The most unusual of the large cotton growers was Armstead Carter, who produced 100
bales on his plantation across the river from Columbus though he owned no slaves.40
Naturally enough, with so much of their wealth invested in them, slaveowners
spent a good bit of their time worrying about the attitudes and efforts of their slaves, and
employed all manner of ways to control them. Pinchback, whose reputation for evil among
his slaves was enhanced by a physical affliction that caused him to twitch involuntarily,
apparently believed in swift and certain punishment. He selected mates for each of his
slaves, seemingly in an effort to produce healthy, strong, marketable children, but
otherwise discouraged the development of any community or family ties among them.
Tait's administration was considerably more benign. He drafted a list of rules to follow
when dealing with slaves.
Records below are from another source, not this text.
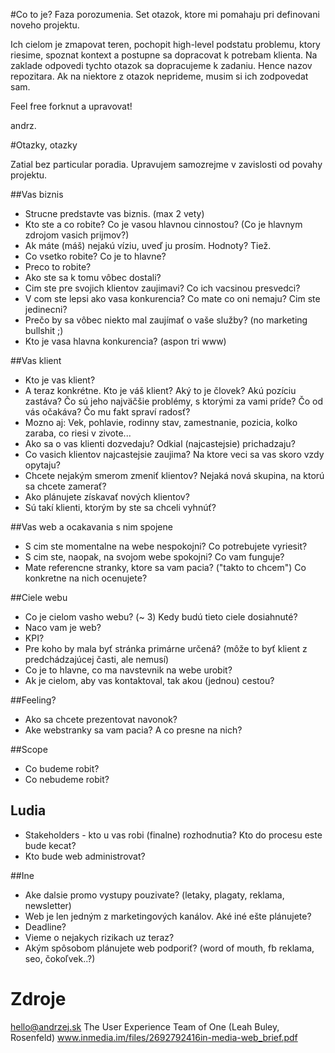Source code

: #Co to je?
Faza porozumenia. Set otazok, ktore mi pomahaju pri definovani noveho projektu.

Ich cielom je zmapovat teren, pochopit high-level podstatu problemu, ktory riesime, spoznat kontext a postupne sa dopracovat k potrebam klienta. Na zaklade odpovedi tychto otazok sa dopracujeme k zadaniu. Hence nazov repozitara. Ak na niektore z otazok neprideme, musim si ich zodpovedat sam.

Feel free forknut a upravovat!

andrz.

#Otazky, otazky

Zatial bez particular poradia. Upravujem samozrejme v zavislosti od povahy projektu.

##Vas biznis

* Strucne predstavte vas biznis. (max 2 vety)
* Kto ste a co robite? Co je vasou hlavnou cinnostou? (Co je hlavnym zdrojom vasich prijmov?)
* Ak máte (máš) nejakú víziu, uveď ju prosím. Hodnoty? Tiež.
* Co vsetko robite? Co je to hlavne?
* Preco to robite?
* Ako ste sa k tomu vôbec dostali?
* Cim ste pre svojich klientov zaujimavi? Co ich vacsinou presvedci?
* V com ste lepsi ako vasa konkurencia? Co mate co oni nemaju? Cim ste jedinecni?
* Prečo by sa vôbec niekto mal zaujímať o vaše služby? (no marketing bullshit ;)
* Kto je vasa hlavna konkurencia? (aspon tri www)

##Vas klient

* Kto je vas klient? 
* A teraz konkrétne. Kto je váš klient? Aký to je človek? Akú pozíciu zastáva? Čo sú jeho najväčšie problémy, s ktorými za vami príde? Čo od vás očakáva? Čo mu fakt spraví radosť?
* Mozno aj: Vek, pohlavie, rodinny stav, zamestnanie, pozicia, kolko zaraba, co riesi v zivote...
* Ako sa o vas klienti dozvedaju? Odkial (najcastejsie) prichadzaju?
* Co vasich klientov najcastejsie zaujima? Na ktore veci sa vas skoro vzdy opytaju?
* Chcete nejakým smerom zmeniť klientov? Nejaká nová skupina, na ktorú sa chcete zamerať?
* Ako plánujete získavať nových klientov?
* Sú takí klienti, ktorým by ste sa chceli vyhnúť?


##Vas web a ocakavania s nim spojene

* S cim ste momentalne na webe nespokojni? Co potrebujete vyriesit?
* S cim ste, naopak, na svojom webe spokojni? Co vam funguje?
* Mate referencne stranky, ktore sa vam pacia? ("takto to chcem") Co konkretne na nich ocenujete? 

##Ciele webu

* Co je cielom vasho webu? (~ 3) Kedy budú tieto ciele dosiahnuté?
* Naco vam je web?
* KPI?
* Pre koho by mala byť stránka primárne určená? (môže to byť klient z predchádzajúcej časti, ale nemusí)
* Co je to hlavne, co ma navstevnik na webe urobit?
* Ak je cielom, aby vas kontaktoval, tak akou (jednou) cestou?

##Feeling?

* Ako sa chcete prezentovat navonok?
* Ake webstranky sa vam pacia? A co presne na nich?

##Scope

* Co budeme robit?
* Co nebudeme robit?

## Ludia

* Stakeholders - kto u vas robi (finalne) rozhodnutia? Kto do procesu este bude kecat?
* Kto bude web administrovat?

##Ine

* Ake dalsie promo vystupy pouzivate? (letaky, plagaty, reklama, newsletter)
* Web je len jedným z marketingových kanálov. Aké iné ešte plánujete?
* Deadline?
* Vieme o nejakych rizikach uz teraz?
* Akým spôsobom plánujete web podporiť? (word of mouth, fb reklama, seo, čokoľvek..?)

# Zdroje
hello@andrzej.sk
The User Experience Team of One (Leah Buley, Rosenfeld)
www.inmedia.im/files/2692792416in-media-web_brief.pdf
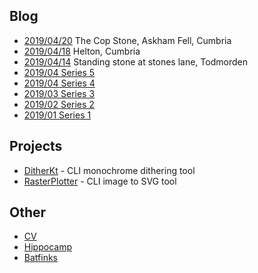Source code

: ## Blog

* [2019/04/20](./blog/20042019/index.md) The Cop Stone, Askham Fell, Cumbria
* [2019/04/18](./blog/18042019/index.md) Helton, Cumbria
* [2019/04/14](./blog/14042019/index.md) Standing stone at stones lane, Todmorden
* [2019/04 Series 5](./blog/series5/series5.md)
* [2019/04 Series 4](./blog/series4/series4.md)
* [2019/03 Series 3](./blog/series3/series3.md)
* [2019/02 Series 2](./blog/series2/series2.md)
* [2019/01 Series 1](./blog/series1/series1.md)

## Projects

* [DitherKt](https://github.com/fiskurgit/DitherKt) - CLI monochrome dithering tool
* [RasterPlotter](https://github.com/fiskurgit/RasterPlotter) - CLI image to SVG tool

## Other

* [CV](cv.html)
* [Hippocamp](./archive/hippocamp.md)
* [Batfinks](./archive/batfinks.md)
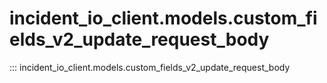# incident_io_client.models.custom_fields_v2_update_request_body

::: incident_io_client.models.custom_fields_v2_update_request_body
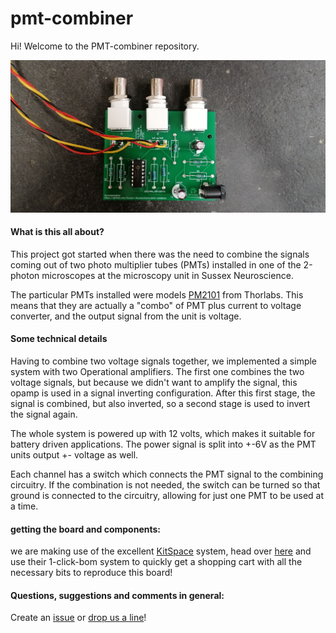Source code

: # pmt-combiner

Hi!
Welcome to the PMT-combiner repository. 

![](media/populated_board.jpg)

#### What is this all about?

This project got started when there was the need to combine the signals coming out
of two photo multiplier tubes (PMTs) installed in one of the 2-photon microscopes at the microscopy unit in Sussex Neuroscience.

The particular PMTs installed were models [PM2101](https://www.thorlabs.com/thorproduct.cfm?partnumber=PMT2101/M) from Thorlabs. This means that they are actually a "combo" of PMT plus current to voltage converter, and the output signal from the unit is voltage. 


#### Some technical details
Having to combine two voltage signals together, we implemented a simple system with two Operational amplifiers. The first one combines the two voltage signals, but because we didn't want to amplify the signal, this opamp is used in a signal inverting configuration. After this first stage, the signal is combined, but also inverted, so a second stage is used to invert the signal again. 

The whole system is powered up with 12 volts, which makes it suitable for battery driven applications. The power signal is split into +-6V as the PMT units output +- voltage as well. 

Each channel has a switch which connects the PMT signal to the combining circuitry. If the combination is not needed, the switch can be turned so that ground is connected to the circuitry, allowing for just one PMT to be used at a time. 


#### getting the board and components:
we are making use of the excellent [KitSpace](kitspace.org) system, head over [here](https://kitspace.org/boards/github.com/sussex-neuroscience/pmt-combiner/) and use their 1-click-bom system to quickly get a shopping cart with all the necessary bits to reproduce this board!


#### Questions, suggestions and comments in general:
Create an [issue](https://github.com/Sussex-Neuroscience/pmt-combiner/issues) or [drop us a line](mailto:a.maia-chagas@sussex.ac.uk)!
Though his rules were by their very nature demeaning, they
resolutely made the case that gentler treatment brought better results. Among his rules were
"Never require of a negro what is unreasonable," and, "Always attempt to govern by reason
in the first instance, and resort to force only when reason fails." To be sure, slaves were
expected to work, and to be content though they derived little or no benefit from their work.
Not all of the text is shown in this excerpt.